====== DATA

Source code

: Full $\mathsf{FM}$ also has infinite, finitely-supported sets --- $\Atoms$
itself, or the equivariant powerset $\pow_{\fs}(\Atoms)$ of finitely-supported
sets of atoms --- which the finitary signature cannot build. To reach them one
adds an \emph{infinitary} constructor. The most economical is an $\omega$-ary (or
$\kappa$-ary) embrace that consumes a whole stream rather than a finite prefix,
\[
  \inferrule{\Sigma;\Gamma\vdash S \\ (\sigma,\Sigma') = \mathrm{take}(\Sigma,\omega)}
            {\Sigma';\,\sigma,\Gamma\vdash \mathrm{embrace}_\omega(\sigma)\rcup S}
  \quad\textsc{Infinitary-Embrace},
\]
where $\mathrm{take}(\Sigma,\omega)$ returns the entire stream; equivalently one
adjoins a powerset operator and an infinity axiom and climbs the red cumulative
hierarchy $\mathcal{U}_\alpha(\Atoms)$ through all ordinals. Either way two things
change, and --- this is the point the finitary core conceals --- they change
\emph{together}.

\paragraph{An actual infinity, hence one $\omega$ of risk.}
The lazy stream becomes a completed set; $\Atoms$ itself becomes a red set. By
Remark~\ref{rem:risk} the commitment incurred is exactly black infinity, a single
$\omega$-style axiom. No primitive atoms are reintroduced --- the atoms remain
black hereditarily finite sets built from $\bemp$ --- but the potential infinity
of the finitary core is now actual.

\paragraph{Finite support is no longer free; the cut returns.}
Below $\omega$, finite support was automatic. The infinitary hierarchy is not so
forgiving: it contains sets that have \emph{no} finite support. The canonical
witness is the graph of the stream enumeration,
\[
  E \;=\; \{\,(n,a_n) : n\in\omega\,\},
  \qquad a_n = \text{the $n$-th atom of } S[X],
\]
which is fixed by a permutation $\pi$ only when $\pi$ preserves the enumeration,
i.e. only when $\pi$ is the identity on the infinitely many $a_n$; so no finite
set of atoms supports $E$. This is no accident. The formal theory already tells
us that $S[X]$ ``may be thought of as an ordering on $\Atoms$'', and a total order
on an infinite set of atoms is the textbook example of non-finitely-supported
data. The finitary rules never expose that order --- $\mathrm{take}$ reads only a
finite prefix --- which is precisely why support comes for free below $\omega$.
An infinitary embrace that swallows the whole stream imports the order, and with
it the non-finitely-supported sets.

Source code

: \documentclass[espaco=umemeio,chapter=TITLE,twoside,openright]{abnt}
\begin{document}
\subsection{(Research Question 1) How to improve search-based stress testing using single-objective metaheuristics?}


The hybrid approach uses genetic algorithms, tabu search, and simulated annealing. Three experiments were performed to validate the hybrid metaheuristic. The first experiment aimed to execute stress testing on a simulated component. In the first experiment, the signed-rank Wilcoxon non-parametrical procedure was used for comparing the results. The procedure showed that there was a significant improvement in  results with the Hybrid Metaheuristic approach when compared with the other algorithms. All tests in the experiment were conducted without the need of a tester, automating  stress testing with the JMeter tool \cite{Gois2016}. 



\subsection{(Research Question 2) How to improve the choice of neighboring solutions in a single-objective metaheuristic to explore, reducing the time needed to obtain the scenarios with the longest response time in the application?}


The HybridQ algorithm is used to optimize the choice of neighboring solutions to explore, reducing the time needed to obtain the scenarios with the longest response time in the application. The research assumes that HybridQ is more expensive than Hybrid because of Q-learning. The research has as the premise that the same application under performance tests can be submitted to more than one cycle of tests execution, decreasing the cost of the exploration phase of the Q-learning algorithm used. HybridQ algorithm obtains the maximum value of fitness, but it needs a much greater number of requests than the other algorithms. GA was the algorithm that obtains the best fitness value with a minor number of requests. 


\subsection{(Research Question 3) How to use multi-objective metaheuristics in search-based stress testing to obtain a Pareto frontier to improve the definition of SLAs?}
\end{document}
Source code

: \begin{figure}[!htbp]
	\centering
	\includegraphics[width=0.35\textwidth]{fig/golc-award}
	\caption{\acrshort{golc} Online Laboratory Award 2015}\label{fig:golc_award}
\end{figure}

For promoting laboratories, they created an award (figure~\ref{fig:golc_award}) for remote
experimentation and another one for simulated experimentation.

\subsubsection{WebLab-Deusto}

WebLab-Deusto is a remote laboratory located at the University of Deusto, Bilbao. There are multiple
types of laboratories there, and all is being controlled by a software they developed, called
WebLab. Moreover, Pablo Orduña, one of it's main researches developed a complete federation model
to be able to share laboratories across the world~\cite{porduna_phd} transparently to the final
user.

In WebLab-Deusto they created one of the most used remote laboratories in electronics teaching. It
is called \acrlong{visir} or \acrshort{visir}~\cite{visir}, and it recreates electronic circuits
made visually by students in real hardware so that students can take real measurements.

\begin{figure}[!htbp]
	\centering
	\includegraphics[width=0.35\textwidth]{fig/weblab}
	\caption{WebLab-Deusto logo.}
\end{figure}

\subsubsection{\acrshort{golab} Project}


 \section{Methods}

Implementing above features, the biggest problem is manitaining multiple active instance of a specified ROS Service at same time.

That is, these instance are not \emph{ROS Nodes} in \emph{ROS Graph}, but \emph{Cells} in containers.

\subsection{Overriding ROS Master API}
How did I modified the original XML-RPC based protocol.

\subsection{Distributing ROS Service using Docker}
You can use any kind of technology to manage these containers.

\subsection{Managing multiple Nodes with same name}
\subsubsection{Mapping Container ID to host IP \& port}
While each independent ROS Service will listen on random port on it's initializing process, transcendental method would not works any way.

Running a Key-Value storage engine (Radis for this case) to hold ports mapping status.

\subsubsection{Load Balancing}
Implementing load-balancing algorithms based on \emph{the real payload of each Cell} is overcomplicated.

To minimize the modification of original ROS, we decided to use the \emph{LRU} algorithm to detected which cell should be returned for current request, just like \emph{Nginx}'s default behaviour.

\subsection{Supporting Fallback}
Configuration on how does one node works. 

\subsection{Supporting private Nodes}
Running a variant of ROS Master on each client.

============

* [WORK REQUIRED] Each record needs to be given again exactly.

* [SOLUTION FOR THIS EXERCISE]
Source code

: Full $\mathsf{FM}$ also has infinite, finitely-supported sets --- $\Atoms$
itself, or the equivariant powerset $\pow_{\fs}(\Atoms)$ of finitely-supported
sets of atoms --- which the finitary signature cannot build. To reach them one
adds an \emph{infinitary} constructor. The most economical is an $\omega$-ary (or
$\kappa$-ary) embrace that consumes a whole stream rather than a finite prefix,
\[
  \inferrule{\Sigma;\Gamma\vdash S \\ (\sigma,\Sigma') = \mathrm{take}(\Sigma,\omega)}
            {\Sigma';\,\sigma,\Gamma\vdash \mathrm{embrace}_\omega(\sigma)\rcup S}
  \quad\textsc{Infinitary-Embrace},
\]
where $\mathrm{take}(\Sigma,\omega)$ returns the entire stream; equivalently one
adjoins a powerset operator and an infinity axiom and climbs the red cumulative
hierarchy $\mathcal{U}_\alpha(\Atoms)$ through all ordinals. Either way two things
change, and --- this is the point the finitary core conceals --- they change
\emph{together}.

\paragraph{An actual infinity, hence one $\omega$ of risk.}
The lazy stream becomes a completed set; $\Atoms$ itself becomes a red set. By
Remark~\ref{rem:risk} the commitment incurred is exactly black infinity, a single
$\omega$-style axiom. No primitive atoms are reintroduced --- the atoms remain
black hereditarily finite sets built from $\bemp$ --- but the potential infinity
of the finitary core is now actual.

\paragraph{Finite support is no longer free; the cut returns.}
Below $\omega$, finite support was automatic. The infinitary hierarchy is not so
forgiving: it contains sets that have \emph{no} finite support. The canonical
witness is the graph of the stream enumeration,
\[
  E \;=\; \{\,(n,a_n) : n\in\omega\,\},
  \qquad a_n = \text{the $n$-th atom of } S[X],
\]
which is fixed by a permutation $\pi$ only when $\pi$ preserves the enumeration,
i.e. only when $\pi$ is the identity on the infinitely many $a_n$; so no finite
set of atoms supports $E$. This is no accident. The formal theory already tells
us that $S[X]$ ``may be thought of as an ordering on $\Atoms$'', and a total order
on an infinite set of atoms is the textbook example of non-finitely-supported
data. The finitary rules never expose that order --- $\mathrm{take}$ reads only a
finite prefix --- which is precisely why support comes for free below $\omega$.
An infinitary embrace that swallows the whole stream imports the order, and with
it the non-finitely-supported sets.

Source code

: \documentclass[espaco=umemeio,chapter=TITLE,twoside,openright]{abnt}
\begin{document}
\subsection{(Research Question 1) How to improve search-based stress testing using single-objective metaheuristics?}


The hybrid approach uses genetic algorithms, tabu search, and simulated annealing. Three experiments were performed to validate the hybrid metaheuristic. The first experiment aimed to execute stress testing on a simulated component. In the first experiment, the signed-rank Wilcoxon non-parametrical procedure was used for comparing the results. The procedure showed that there was a significant improvement in  results with the Hybrid Metaheuristic approach when compared with the other algorithms. All tests in the experiment were conducted without the need of a tester, automating  stress testing with the JMeter tool \cite{Gois2016}. 



\subsection{(Research Question 2) How to improve the choice of neighboring solutions in a single-objective metaheuristic to explore, reducing the time needed to obtain the scenarios with the longest response time in the application?}


The HybridQ algorithm is used to optimize the choice of neighboring solutions to explore, reducing the time needed to obtain the scenarios with the longest response time in the application. The research assumes that HybridQ is more expensive than Hybrid because of Q-learning. The research has as the premise that the same application under performance tests can be submitted to more than one cycle of tests execution, decreasing the cost of the exploration phase of the Q-learning algorithm used. HybridQ algorithm obtains the maximum value of fitness, but it needs a much greater number of requests than the other algorithms. GA was the algorithm that obtains the best fitness value with a minor number of requests. 


\subsection{(Research Question 3) How to use multi-objective metaheuristics in search-based stress testing to obtain a Pareto frontier to improve the definition of SLAs?}
\end{document}
Source code

: \begin{figure}[!htbp]
	\centering
	\includegraphics[width=0.35\textwidth]{fig/golc-award}
	\caption{\acrshort{golc} Online Laboratory Award 2015}\label{fig:golc_award}
\end{figure}

For promoting laboratories, they created an award (figure~\ref{fig:golc_award}) for remote
experimentation and another one for simulated experimentation.

\subsubsection{WebLab-Deusto}

WebLab-Deusto is a remote laboratory located at the University of Deusto, Bilbao. There are multiple
types of laboratories there, and all is being controlled by a software they developed, called
WebLab. Moreover, Pablo Orduña, one of it's main researches developed a complete federation model
to be able to share laboratories across the world~\cite{porduna_phd} transparently to the final
user.

In WebLab-Deusto they created one of the most used remote laboratories in electronics teaching. It
is called \acrlong{visir} or \acrshort{visir}~\cite{visir}, and it recreates electronic circuits
made visually by students in real hardware so that students can take real measurements.

\begin{figure}[!htbp]
	\centering
	\includegraphics[width=0.35\textwidth]{fig/weblab}
	\caption{WebLab-Deusto logo.}
\end{figure}

\subsubsection{\acrshort{golab} Project}


 \section{Methods}

Implementing above features, the biggest problem is manitaining multiple active instance of a specified ROS Service at same time.

That is, these instance are not \emph{ROS Nodes} in \emph{ROS Graph}, but \emph{Cells} in containers.

\subsection{Overriding ROS Master API}
How did I modified the original XML-RPC based protocol.

\subsection{Distributing ROS Service using Docker}
You can use any kind of technology to manage these containers.

\subsection{Managing multiple Nodes with same name}
\subsubsection{Mapping Container ID to host IP \& port}
While each independent ROS Service will listen on random port on it's initializing process, transcendental method would not works any way.

Running a Key-Value storage engine (Radis for this case) to hold ports mapping status.

\subsubsection{Load Balancing}
Implementing load-balancing algorithms based on \emph{the real payload of each Cell} is overcomplicated.

To minimize the modification of original ROS, we decided to use the \emph{LRU} algorithm to detected which cell should be returned for current request, just like \emph{Nginx}'s default behaviour.

\subsection{Supporting Fallback}
Configuration on how does one node works. 

\subsection{Supporting private Nodes}
Running a variant of ROS Master on each client.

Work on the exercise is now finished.